*** Data to process Section Begins ***
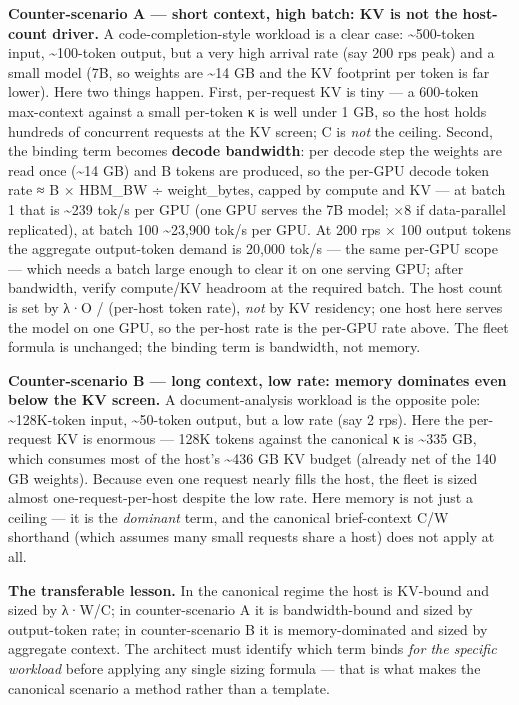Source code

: \textbf{Counter-scenario A --- short context, high batch: KV is not the
host-count driver.} A code-completion-style workload is a clear case:
\textasciitilde500-token input, \textasciitilde100-token output, but a
very high arrival rate (say 200 rps peak) and a small model (7B, so
weights are \textasciitilde14 GB and the KV footprint per token is far
lower). Here two things happen. First, per-request KV is tiny --- a
600-token max-context against a small per-token κ is well under 1 GB, so
the host holds hundreds of concurrent requests at the KV screen; C is
\emph{not} the ceiling. Second, the binding term becomes \textbf{decode
bandwidth}: per decode step the weights are read once (\textasciitilde14
GB) and B tokens are produced, so the per-GPU decode token rate ≈ B ×
HBM\_BW ÷ weight\_bytes, capped by compute and KV --- at batch 1 that is
\textasciitilde239 tok/s per GPU (one GPU serves the 7B model; ×8 if
data-parallel replicated), at batch 100 \textasciitilde23,900 tok/s per
GPU. At 200 rps × 100 output tokens the aggregate output-token demand is
20,000 tok/s --- the same per-GPU scope --- which needs a batch large
enough to clear it on one serving GPU; after bandwidth, verify
compute/KV headroom at the required batch. The host count is set by λ·O
/ (per-host token rate), \emph{not} by KV residency; one host here
serves the model on one GPU, so the per-host rate is the per-GPU rate
above. The fleet formula is unchanged; the binding term is bandwidth,
not memory.

\textbf{Counter-scenario B --- long context, low rate: memory dominates
even below the KV screen.} A document-analysis workload is the opposite
pole: \textasciitilde128K-token input, \textasciitilde50-token output,
but a low rate (say 2 rps). Here the per-request KV is enormous --- 128K
tokens against the canonical κ is \textasciitilde335 GB, which consumes
most of the host's \textasciitilde436 GB KV budget (already net of the
140 GB weights). Because even one request nearly fills the host, the
fleet is sized almost one-request-per-host despite the low rate. Here
memory is not just a ceiling --- it is the \emph{dominant} term, and the
canonical brief-context C/W shorthand (which assumes many small requests
share a host) does not apply at all.

\textbf{The transferable lesson.} In the canonical regime the host is
KV-bound and sized by λ·W/C; in counter-scenario A it is bandwidth-bound
and sized by output-token rate; in counter-scenario B it is
memory-dominated and sized by aggregate context. The architect must
identify which term binds \emph{for the specific workload} before
applying any single sizing formula --- that is what makes the canonical
scenario a method rather than a template.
*** Data to process Section Ends ***
Problem details: Your response should contain each line of the entries above that holds the string "output".

Written solution:
\textasciitilde500-token input, \textasciitilde100-token output, but a
GPU. At 200 rps × 100 output tokens the aggregate output-token demand is
pole: \textasciitilde128K-token input, \textasciitilde50-token output,
and sized by output-token rate; in counter-scenario B it is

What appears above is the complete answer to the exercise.